■ Work required:
Which lines in the records below mention the word "DeepLabCAM"? Copy each one out.

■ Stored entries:
▼▼▼
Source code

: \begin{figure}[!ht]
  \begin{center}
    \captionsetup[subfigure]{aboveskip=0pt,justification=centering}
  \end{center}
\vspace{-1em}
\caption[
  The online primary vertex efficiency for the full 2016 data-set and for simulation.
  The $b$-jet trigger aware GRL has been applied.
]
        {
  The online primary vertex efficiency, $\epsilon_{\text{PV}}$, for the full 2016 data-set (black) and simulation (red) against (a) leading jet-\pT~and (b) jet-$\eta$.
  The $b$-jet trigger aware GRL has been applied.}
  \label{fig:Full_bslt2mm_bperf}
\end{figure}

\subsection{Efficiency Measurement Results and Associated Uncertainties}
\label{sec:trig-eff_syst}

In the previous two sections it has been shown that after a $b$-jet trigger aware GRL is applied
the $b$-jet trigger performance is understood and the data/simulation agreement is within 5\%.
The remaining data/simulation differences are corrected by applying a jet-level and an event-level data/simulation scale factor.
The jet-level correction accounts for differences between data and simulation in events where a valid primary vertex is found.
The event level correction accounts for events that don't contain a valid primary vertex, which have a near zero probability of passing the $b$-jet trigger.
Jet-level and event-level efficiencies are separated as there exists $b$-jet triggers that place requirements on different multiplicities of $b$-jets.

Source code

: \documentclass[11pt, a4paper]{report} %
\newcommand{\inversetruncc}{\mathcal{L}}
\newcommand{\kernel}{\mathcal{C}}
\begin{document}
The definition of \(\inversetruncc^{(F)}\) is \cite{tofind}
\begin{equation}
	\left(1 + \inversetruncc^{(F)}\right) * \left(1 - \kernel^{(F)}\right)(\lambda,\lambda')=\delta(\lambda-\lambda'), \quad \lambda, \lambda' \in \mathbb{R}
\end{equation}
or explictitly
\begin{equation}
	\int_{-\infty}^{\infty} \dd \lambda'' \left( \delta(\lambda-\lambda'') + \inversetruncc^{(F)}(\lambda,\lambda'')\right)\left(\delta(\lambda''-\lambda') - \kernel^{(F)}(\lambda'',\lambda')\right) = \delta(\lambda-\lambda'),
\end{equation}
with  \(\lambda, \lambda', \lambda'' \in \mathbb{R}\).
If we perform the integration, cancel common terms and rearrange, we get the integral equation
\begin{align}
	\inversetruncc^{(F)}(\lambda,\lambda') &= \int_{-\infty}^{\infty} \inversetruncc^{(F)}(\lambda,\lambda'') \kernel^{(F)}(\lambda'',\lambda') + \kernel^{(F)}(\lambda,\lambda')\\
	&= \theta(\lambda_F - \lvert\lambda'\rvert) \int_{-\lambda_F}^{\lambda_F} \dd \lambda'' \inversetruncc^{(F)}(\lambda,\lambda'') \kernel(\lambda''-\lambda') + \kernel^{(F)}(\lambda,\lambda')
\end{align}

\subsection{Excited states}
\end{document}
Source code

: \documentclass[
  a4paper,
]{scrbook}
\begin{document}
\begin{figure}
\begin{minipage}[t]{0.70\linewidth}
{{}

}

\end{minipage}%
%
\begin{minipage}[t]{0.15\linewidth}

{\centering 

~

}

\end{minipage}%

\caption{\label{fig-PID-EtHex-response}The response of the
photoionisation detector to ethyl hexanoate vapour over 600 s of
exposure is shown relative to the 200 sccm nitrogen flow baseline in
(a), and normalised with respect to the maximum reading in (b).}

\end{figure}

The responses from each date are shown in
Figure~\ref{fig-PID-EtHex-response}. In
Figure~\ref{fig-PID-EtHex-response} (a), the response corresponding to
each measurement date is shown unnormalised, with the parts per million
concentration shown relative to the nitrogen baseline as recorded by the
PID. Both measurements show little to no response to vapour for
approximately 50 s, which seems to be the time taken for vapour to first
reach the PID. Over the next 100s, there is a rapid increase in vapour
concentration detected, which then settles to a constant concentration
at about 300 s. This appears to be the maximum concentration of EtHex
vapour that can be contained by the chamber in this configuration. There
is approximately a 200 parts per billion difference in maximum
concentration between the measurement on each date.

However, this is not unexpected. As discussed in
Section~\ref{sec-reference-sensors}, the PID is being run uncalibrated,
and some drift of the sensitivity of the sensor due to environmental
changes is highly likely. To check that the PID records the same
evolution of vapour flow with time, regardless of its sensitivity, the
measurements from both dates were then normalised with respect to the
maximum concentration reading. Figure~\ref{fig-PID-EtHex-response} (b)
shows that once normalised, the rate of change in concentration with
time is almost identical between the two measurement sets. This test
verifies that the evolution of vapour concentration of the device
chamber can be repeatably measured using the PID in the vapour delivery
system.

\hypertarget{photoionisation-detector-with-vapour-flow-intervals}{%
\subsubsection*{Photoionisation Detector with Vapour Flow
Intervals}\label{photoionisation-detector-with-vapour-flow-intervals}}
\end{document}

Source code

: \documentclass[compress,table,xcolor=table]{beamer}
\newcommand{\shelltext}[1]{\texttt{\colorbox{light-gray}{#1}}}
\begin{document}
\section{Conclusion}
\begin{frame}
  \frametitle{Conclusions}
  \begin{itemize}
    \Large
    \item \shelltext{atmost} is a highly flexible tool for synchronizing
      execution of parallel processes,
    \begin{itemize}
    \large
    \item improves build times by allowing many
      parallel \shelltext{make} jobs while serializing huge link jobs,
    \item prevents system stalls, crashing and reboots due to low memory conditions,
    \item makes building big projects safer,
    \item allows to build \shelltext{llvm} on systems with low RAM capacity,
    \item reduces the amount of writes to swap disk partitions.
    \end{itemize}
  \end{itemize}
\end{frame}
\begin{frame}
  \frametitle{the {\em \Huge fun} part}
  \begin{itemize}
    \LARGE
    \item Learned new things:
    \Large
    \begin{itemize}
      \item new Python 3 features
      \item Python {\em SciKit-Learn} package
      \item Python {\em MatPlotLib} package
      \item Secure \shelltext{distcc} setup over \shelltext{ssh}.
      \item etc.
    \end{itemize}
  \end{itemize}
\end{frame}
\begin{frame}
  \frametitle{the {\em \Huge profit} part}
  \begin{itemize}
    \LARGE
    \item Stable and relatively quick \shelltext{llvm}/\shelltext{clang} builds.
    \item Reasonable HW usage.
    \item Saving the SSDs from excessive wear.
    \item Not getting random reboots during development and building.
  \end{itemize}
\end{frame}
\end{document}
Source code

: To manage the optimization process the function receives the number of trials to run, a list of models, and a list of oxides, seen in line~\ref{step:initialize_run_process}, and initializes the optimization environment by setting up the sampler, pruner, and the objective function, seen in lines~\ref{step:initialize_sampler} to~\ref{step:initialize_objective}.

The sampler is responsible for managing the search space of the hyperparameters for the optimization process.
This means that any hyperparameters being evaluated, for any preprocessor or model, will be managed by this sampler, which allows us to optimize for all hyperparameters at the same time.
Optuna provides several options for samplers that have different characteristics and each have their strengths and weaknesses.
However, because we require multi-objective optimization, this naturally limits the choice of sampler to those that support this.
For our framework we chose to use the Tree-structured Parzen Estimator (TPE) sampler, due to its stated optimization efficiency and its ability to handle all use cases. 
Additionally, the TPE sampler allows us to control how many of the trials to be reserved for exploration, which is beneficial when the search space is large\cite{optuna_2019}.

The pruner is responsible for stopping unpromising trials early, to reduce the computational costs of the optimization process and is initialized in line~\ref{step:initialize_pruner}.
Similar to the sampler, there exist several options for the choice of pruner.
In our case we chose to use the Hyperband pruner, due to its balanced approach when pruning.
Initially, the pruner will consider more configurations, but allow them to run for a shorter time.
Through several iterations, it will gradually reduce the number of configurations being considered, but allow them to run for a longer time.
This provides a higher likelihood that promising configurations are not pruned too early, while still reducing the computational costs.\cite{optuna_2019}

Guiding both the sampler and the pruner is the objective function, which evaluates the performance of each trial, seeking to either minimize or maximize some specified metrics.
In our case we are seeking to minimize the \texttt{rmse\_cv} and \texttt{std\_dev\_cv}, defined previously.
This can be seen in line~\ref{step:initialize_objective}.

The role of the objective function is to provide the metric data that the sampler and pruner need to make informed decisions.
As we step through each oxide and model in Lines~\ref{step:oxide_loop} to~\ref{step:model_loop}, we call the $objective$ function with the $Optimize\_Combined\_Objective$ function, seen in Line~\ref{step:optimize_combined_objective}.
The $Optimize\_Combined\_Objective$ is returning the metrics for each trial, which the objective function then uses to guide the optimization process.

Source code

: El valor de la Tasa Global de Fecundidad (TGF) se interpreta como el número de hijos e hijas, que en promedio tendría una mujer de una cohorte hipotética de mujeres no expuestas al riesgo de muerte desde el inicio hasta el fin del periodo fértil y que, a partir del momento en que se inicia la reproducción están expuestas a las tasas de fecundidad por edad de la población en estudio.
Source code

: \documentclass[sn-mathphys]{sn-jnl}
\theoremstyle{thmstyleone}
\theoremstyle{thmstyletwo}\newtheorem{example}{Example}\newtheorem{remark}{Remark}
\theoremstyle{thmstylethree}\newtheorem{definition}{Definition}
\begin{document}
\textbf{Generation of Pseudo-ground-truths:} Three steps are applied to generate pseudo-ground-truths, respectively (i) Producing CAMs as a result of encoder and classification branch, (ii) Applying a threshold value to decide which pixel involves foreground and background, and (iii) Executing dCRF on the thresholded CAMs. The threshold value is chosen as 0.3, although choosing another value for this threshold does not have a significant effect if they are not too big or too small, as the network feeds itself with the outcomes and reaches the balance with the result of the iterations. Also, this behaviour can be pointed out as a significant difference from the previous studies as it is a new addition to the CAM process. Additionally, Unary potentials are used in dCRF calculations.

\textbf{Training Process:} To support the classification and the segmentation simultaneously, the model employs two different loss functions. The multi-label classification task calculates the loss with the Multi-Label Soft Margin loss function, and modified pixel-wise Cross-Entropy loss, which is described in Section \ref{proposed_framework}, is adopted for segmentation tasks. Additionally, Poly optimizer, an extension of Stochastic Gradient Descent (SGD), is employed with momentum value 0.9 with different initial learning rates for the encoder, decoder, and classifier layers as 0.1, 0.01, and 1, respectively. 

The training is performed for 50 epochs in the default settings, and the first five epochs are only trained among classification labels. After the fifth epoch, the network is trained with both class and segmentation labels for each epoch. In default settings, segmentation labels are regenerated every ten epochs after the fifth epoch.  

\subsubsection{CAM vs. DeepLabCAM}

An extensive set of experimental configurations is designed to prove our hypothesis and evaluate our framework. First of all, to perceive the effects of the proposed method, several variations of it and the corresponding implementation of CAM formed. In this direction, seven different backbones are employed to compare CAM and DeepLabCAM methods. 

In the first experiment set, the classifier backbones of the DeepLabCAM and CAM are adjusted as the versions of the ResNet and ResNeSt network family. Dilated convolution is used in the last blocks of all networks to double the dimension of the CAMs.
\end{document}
▲▲▲
■ Completed exercise:
\subsubsection{CAM vs. DeepLabCAM}
An extensive set of experimental configurations is designed to prove our hypothesis and evaluate our framework. First of all, to perceive the effects of the proposed method, several variations of it and the corresponding implementation of CAM formed. In this direction, seven different backbones are employed to compare CAM and DeepLabCAM methods. 
In the first experiment set, the classifier backbones of the DeepLabCAM and CAM are adjusted as the versions of the ResNet and ResNeSt network family. Dilated convolution is used in the last blocks of all networks to double the dimension of the CAMs.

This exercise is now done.